**Problem to solve**. Only certain lines below are wanted: those starting at the line containing "Solo debe agregar" and ending at the line containing "## Documentation", both included, each retyped exactly.

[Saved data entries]
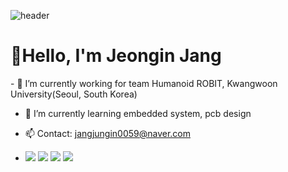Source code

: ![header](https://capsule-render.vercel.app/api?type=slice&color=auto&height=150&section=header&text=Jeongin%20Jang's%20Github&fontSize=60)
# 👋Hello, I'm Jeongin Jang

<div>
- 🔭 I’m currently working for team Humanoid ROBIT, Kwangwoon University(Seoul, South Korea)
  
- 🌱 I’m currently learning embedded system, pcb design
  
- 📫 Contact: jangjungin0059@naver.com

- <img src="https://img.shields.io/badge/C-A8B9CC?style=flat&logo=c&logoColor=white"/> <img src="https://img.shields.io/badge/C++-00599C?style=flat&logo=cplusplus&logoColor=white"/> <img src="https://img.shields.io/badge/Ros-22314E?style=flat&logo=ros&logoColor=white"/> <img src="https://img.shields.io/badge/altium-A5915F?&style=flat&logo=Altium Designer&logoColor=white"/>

==

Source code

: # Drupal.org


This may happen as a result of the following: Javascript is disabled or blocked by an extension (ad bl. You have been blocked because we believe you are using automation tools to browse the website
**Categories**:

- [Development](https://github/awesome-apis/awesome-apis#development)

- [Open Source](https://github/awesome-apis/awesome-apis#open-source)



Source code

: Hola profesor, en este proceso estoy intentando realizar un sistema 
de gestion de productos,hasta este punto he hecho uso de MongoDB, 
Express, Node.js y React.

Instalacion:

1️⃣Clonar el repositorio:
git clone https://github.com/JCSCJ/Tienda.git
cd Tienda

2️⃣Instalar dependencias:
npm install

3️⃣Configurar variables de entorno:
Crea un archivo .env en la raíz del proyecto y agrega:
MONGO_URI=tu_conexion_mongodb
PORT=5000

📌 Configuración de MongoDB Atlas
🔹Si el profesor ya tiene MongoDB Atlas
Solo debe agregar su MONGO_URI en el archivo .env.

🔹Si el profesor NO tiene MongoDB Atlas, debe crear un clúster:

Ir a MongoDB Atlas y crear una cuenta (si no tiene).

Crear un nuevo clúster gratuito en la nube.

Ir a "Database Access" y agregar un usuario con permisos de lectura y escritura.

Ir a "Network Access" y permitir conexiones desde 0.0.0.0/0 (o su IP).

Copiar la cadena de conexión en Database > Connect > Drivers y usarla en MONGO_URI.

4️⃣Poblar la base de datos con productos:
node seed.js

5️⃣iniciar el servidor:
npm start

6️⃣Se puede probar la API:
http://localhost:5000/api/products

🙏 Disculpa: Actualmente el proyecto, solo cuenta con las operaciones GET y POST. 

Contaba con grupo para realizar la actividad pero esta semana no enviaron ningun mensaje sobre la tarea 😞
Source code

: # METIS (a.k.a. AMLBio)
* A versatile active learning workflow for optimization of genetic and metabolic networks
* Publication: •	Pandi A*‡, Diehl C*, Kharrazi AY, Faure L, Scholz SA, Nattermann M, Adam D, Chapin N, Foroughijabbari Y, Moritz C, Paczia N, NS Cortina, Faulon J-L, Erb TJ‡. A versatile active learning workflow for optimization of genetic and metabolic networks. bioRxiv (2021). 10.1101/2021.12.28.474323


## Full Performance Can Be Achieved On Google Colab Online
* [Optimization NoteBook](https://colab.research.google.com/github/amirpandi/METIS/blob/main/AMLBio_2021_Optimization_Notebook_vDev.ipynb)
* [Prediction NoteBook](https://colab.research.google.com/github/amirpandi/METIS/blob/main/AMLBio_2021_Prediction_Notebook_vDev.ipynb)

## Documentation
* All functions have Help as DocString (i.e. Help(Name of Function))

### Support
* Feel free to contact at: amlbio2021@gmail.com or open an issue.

==

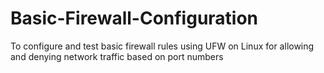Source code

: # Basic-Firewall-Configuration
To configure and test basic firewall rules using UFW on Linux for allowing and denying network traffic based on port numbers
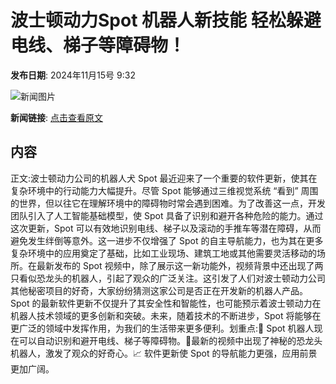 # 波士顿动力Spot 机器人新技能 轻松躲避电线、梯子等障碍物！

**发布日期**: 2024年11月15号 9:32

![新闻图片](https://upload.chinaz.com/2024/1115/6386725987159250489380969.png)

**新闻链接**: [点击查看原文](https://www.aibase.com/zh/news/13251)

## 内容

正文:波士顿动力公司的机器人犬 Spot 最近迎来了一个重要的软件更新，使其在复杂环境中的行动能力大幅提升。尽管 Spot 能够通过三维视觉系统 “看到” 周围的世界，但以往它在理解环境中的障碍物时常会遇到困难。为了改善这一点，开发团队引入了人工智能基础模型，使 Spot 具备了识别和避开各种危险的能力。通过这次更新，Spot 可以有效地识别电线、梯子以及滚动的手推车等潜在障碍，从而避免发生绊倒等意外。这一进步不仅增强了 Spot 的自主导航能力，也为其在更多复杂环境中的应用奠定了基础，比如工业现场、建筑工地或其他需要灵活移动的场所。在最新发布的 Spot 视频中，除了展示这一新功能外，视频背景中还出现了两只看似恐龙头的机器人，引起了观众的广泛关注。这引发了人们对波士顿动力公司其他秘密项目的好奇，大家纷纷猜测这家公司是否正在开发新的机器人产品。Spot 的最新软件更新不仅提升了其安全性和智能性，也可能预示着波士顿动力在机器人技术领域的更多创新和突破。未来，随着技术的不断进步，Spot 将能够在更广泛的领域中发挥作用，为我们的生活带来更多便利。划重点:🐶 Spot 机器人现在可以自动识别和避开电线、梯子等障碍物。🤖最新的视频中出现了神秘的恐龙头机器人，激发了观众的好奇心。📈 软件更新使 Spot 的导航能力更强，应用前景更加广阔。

**Exercise result**.
Solo debe agregar su MONGO_URI en el archivo .env.

🔹Si el profesor NO tiene MongoDB Atlas, debe crear un clúster:

Ir a MongoDB Atlas y crear una cuenta (si no tiene).

Crear un nuevo clúster gratuito en la nube.

Ir a "Database Access" y agregar un usuario con permisos de lectura y escritura.

Ir a "Network Access" y permitir conexiones desde 0.0.0.0/0 (o su IP).

Copiar la cadena de conexión en Database > Connect > Drivers y usarla en MONGO_URI.

4️⃣Poblar la base de datos con productos:
node seed.js

5️⃣iniciar el servidor:
npm start

6️⃣Se puede probar la API:
http://localhost:5000/api/products

🙏 Disculpa: Actualmente el proyecto, solo cuenta con las operaciones GET y POST. 

Contaba con grupo para realizar la actividad pero esta semana no enviaron ningun mensaje sobre la tarea 😞
Source code

: # METIS (a.k.a. AMLBio)
* A versatile active learning workflow for optimization of genetic and metabolic networks
* Publication: •	Pandi A*‡, Diehl C*, Kharrazi AY, Faure L, Scholz SA, Nattermann M, Adam D, Chapin N, Foroughijabbari Y, Moritz C, Paczia N, NS Cortina, Faulon J-L, Erb TJ‡. A versatile active learning workflow for optimization of genetic and metabolic networks. bioRxiv (2021). 10.1101/2021.12.28.474323


## Full Performance Can Be Achieved On Google Colab Online
* [Optimization NoteBook](https://colab.research.google.com/github/amirpandi/METIS/blob/main/AMLBio_2021_Optimization_Notebook_vDev.ipynb)
* [Prediction NoteBook](https://colab.research.google.com/github/amirpandi/METIS/blob/main/AMLBio_2021_Prediction_Notebook_vDev.ipynb)

## Documentation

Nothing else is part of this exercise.